Task details:
In the material below, which lines hold the word "kezzzza"? Pick each one out.

Data to process:

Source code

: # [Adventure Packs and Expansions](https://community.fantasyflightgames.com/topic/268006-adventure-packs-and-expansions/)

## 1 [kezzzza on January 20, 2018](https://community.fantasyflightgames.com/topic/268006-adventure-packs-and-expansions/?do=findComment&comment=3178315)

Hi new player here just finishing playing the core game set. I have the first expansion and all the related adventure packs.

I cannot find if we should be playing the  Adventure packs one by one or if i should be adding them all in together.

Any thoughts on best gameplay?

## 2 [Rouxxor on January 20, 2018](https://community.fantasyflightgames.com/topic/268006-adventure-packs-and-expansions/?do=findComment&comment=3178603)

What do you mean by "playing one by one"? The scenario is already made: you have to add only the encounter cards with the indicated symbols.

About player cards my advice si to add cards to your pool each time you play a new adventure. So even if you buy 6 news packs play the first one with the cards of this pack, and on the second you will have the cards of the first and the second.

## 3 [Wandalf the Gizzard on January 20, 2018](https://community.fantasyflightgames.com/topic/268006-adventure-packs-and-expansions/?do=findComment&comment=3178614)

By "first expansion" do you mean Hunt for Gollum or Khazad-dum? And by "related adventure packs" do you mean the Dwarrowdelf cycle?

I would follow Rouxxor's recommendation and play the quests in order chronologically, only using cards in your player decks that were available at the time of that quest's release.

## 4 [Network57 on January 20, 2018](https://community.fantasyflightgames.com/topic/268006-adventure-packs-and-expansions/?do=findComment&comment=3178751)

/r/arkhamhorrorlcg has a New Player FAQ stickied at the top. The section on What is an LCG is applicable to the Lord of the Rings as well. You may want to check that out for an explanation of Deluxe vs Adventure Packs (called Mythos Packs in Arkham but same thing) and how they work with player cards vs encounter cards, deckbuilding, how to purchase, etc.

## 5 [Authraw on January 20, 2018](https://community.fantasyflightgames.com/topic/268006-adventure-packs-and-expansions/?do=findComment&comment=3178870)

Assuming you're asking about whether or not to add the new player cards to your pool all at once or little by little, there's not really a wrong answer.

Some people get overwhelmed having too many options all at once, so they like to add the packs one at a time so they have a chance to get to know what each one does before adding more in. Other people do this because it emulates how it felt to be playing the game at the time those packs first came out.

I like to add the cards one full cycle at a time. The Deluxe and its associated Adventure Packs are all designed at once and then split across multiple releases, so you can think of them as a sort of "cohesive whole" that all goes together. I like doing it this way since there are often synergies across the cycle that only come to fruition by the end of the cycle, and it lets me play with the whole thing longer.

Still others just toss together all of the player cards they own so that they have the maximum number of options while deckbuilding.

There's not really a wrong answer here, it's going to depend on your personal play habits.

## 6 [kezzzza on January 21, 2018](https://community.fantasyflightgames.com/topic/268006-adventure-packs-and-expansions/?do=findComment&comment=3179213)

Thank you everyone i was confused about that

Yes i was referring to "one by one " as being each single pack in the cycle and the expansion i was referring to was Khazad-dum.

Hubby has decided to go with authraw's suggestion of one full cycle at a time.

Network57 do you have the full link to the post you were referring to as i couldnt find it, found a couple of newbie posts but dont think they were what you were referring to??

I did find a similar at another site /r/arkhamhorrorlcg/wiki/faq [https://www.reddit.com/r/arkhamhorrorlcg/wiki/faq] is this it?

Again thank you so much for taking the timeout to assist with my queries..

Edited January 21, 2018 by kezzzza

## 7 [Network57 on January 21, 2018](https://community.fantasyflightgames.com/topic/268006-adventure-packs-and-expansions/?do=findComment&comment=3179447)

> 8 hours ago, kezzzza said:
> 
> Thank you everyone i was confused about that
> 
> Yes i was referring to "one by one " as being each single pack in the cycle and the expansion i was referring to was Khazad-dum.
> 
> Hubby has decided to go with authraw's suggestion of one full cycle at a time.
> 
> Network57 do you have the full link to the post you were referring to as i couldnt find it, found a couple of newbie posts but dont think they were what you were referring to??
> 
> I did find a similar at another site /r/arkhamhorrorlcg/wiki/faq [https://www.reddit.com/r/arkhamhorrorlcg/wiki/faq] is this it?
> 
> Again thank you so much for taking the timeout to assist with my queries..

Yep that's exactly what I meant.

Solution to this problem:
## 1 [kezzzza on January 20, 2018](https://community.fantasyflightgames.com/topic/268006-adventure-packs-and-expansions/?do=findComment&comment=3178315)
## 6 [kezzzza on January 21, 2018](https://community.fantasyflightgames.com/topic/268006-adventure-packs-and-expansions/?do=findComment&comment=3179213)
Edited January 21, 2018 by kezzzza
> 8 hours ago, kezzzza said:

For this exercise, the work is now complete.